While studying eigenvectors, I was confronted with two statements:
-
The product of the eigenvalues of some matrix $A$ is equal to the determinant of $A$
-
The trace of $A$ is equal to the sum of its eigenvalues
The thing is I am trying to understand every topic I learn in terms of linear transformations. For example, the first statement made sense to me because since the determinant is how much area scaled after a linear transformation and we are stretching $2$ vectors by their eigenvalues therefore determinant equals the product of eigenvalues.
But when I try to understand the second statement I can not relate the trace of a matrix and its eigenvalues because I can't also understand what the trace of a matrix tells us about a linear transformation.

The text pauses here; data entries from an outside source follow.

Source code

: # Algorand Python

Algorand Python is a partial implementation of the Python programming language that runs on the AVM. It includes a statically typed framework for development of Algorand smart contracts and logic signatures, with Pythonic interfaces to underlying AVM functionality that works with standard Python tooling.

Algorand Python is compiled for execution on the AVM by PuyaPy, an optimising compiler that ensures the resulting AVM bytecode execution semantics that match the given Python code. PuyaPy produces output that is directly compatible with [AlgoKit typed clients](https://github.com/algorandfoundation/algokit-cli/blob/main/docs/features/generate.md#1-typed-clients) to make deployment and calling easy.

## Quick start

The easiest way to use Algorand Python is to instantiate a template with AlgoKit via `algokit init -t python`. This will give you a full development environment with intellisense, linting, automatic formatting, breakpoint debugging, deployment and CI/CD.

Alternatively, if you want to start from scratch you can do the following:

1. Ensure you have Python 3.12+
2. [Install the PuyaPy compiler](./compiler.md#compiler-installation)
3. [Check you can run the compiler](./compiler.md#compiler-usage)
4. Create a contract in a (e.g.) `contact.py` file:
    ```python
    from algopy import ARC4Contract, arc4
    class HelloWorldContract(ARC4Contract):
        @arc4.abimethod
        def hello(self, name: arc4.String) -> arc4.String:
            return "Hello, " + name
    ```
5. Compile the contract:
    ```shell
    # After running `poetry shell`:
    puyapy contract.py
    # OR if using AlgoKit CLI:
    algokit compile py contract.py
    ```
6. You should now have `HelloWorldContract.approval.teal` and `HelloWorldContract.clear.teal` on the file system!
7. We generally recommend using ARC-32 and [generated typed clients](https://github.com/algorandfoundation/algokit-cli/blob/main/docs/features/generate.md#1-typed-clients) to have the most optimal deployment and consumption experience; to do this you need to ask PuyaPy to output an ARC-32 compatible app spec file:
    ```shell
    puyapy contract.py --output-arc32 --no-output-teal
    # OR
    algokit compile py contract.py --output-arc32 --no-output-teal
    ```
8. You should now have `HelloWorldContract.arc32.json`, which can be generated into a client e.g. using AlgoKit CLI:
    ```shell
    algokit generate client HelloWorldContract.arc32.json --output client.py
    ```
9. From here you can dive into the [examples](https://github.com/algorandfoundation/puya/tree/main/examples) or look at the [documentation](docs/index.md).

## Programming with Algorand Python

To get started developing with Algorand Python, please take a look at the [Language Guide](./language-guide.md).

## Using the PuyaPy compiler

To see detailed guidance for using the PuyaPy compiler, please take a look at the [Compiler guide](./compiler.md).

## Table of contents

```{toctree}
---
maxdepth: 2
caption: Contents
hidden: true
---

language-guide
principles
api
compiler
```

I would love it if you can give me an intuitive explanation or let me know if there are topics that I haven't studied that prevent me from understanding this.
Best Answer
You can think of the trace geometrically as the derivative of the determinant at the identity. What this means is that for a fixed matrix $A$ and for small $\varepsilon > 0$ we have
$$\det(I + \varepsilon A) = 1 + \varepsilon \text{ tr}(A) + O(\varepsilon^2).$$
This isn't hard to prove directly from the Leibniz formula for the determinant. On the other hand, if $A$ has eigenvalues $\lambda_i$, then $I + \varepsilon A$ has eigenvalues $1 + \varepsilon \lambda_i$, and the product of these is
$$\det(I + \varepsilon A) = \prod_{i=1}^n (1 + \varepsilon \lambda_i) = 1 + \varepsilon \sum_{i=1}^n \lambda_i + O(\varepsilon^2).$$
So we see that $\text{tr}(A) = \sum_{i=1}^n \lambda_i$ is the sum of the eigenvalues as desired. In other words, the fact that the trace is the sum of the eigenvalues is the derivative of the fact that the determinant is the product of the eigenvalues.